The bigger Swiss banks had originally sparked the DoJ crackdown by knowingly or recklessly harbouring untaxed assets. But smaller regional institutions, which make up one in four of all Swiss banks, may also face considerable penalties, despite shouldering a far lesser burden of guilt.
Under the terms of the Swiss-US tax deal, signed in August, the US authorities asked the 300-plus banks in Switzerland to arrange themselves into four categories depending on whether they have any tax evaders on their books.
The categories range from group one for banks that are already under active investigation for suspected tax evasion offences, to group four for mostly regional institutions with very limited exposure to foreign clients.
The larger players including UBS, Credit Suisse, Julius Baer, Pictet and the Zurich and Basel cantonal banks as well as some Swiss subsidiaries of foreign banks, are part of the first group admitting their guilt. The currently about one dozen members of the first group are also the most likely to have the financial means to absorb the administrative and legal costs resulting.
Pleading guilty
For some Swiss banks the programme has come too late.
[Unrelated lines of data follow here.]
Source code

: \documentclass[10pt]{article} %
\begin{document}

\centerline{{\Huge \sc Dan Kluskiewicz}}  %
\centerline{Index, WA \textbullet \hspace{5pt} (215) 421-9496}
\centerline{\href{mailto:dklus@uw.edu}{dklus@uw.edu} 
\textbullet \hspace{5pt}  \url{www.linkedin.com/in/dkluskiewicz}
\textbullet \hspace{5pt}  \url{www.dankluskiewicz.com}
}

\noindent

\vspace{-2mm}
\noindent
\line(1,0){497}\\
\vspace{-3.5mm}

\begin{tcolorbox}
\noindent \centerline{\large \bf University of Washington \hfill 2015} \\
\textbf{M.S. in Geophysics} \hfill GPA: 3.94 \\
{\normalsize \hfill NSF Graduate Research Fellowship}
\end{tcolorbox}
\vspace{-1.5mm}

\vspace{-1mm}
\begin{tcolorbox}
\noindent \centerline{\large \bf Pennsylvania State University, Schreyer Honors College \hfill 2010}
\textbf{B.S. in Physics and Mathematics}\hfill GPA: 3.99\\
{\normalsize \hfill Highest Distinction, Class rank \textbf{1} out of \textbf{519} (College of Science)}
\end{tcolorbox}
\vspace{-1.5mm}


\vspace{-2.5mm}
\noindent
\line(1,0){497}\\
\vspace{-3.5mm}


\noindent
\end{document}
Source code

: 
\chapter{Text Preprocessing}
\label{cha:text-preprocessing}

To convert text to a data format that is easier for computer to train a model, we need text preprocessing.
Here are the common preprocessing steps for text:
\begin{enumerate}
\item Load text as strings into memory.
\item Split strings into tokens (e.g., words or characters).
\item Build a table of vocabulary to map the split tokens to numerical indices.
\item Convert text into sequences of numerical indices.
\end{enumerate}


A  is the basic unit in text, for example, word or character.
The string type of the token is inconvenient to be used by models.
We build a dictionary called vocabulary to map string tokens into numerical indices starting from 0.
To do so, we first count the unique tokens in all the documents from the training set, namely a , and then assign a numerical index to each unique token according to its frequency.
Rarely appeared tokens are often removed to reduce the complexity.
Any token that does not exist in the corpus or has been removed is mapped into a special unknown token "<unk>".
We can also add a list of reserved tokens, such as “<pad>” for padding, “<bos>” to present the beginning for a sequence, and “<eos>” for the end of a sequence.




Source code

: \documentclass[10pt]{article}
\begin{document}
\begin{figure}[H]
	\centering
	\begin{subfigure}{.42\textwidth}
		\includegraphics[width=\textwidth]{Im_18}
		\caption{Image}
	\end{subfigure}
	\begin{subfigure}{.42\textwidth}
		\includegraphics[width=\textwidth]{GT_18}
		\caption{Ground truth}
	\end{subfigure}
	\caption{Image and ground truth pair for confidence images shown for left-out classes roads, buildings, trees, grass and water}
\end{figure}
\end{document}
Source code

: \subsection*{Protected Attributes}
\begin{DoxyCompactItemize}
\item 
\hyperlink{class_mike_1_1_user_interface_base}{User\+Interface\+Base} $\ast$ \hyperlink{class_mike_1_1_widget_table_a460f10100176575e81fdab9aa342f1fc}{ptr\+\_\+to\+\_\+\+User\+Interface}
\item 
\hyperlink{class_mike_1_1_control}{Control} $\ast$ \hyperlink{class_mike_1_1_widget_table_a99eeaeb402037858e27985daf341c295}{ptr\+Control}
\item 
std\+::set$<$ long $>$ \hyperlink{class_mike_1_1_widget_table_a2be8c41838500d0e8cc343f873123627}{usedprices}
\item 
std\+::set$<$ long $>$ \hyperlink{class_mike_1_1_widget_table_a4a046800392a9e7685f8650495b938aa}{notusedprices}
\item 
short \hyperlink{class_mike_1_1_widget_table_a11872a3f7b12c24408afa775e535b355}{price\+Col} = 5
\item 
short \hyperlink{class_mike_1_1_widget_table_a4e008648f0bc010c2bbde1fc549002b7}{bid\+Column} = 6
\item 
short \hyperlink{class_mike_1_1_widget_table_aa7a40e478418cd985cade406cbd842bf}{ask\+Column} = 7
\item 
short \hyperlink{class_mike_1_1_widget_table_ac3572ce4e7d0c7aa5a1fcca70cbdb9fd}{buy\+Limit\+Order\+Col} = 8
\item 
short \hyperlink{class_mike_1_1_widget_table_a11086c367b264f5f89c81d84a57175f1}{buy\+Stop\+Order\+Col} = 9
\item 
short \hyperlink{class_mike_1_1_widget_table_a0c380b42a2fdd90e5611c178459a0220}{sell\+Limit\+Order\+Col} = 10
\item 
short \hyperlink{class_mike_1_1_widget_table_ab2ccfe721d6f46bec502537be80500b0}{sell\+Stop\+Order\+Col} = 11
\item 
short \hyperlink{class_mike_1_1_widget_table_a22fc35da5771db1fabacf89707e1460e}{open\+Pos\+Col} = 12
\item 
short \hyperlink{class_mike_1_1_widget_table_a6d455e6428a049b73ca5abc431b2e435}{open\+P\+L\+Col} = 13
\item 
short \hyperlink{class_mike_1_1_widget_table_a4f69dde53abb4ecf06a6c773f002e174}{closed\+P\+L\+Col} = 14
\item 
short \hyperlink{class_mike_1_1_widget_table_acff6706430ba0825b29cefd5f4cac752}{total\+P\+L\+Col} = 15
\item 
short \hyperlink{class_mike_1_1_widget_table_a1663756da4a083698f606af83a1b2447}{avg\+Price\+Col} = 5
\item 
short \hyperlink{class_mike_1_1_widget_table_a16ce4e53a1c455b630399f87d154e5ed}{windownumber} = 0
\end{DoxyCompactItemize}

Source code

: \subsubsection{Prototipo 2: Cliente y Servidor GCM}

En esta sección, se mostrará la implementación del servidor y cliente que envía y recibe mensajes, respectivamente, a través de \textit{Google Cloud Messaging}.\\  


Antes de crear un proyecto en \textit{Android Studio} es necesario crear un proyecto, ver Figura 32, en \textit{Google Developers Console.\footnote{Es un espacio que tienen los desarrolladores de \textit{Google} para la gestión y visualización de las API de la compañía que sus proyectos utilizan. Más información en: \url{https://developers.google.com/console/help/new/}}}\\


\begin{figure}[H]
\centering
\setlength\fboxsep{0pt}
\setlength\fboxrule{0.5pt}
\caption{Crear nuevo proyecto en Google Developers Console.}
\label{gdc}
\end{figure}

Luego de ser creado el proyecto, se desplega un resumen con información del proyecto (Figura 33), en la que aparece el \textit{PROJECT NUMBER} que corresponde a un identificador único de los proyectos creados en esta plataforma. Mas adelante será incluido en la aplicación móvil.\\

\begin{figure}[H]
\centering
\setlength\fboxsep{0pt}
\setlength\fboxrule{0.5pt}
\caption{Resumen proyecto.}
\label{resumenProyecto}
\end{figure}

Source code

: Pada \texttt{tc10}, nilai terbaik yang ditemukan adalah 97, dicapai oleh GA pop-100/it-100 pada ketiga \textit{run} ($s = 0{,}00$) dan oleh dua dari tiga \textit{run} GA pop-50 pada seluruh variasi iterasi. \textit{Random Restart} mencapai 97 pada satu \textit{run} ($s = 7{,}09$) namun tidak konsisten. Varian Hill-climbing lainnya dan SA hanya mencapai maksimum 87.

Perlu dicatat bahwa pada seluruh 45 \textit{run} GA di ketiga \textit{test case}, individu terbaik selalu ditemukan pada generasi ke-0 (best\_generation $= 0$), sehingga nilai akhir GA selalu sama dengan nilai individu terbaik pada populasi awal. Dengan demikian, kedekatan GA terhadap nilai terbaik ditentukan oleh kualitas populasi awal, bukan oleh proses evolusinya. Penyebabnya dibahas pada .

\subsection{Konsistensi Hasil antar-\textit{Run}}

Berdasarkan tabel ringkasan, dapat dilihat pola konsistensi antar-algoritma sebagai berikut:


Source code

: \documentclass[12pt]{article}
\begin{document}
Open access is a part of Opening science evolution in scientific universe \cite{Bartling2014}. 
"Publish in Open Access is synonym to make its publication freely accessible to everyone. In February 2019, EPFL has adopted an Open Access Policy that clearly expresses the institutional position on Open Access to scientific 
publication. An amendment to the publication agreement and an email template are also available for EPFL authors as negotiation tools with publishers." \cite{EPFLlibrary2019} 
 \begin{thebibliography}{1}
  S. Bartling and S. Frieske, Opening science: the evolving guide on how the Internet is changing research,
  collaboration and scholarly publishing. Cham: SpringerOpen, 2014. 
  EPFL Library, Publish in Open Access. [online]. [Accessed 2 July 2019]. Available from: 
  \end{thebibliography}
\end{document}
UBS is not participating because it already reached a settlement with the US authorities in 2009. Meanwhile, banks Wegelin and Frey have gone out of business after incurring the DoJ’s wrath.
By joining the Swiss-US deal banks can reduce their criminal liability to a civil offence and pay a financial penalty. Given the level of uncertainty, it was a difficult choice to make for most of the banks.
Several banks have chosen to play safe and plead guilty in the scheme brokered by the two countries‘ governments because they could not say definitively that all their US clients paid their taxes – although they never actively sought US clients.
The majority of cantonal banks and some private banks, such as Edmond de Rothschild or Lombard Odier, have opted for group two, which means that they know or suspect that they have committed tax evasion offences in the US. By coming clean before the end of the year, these just over 30 banks would avoid criminal prosecution but would be subject to big fines.
About two dozen regional banks that primarily focus on mortgages and usually do not manage assets for any foreign clients, said they are either in groups three or four. A handful of locally active banks are not participating in the programme at all.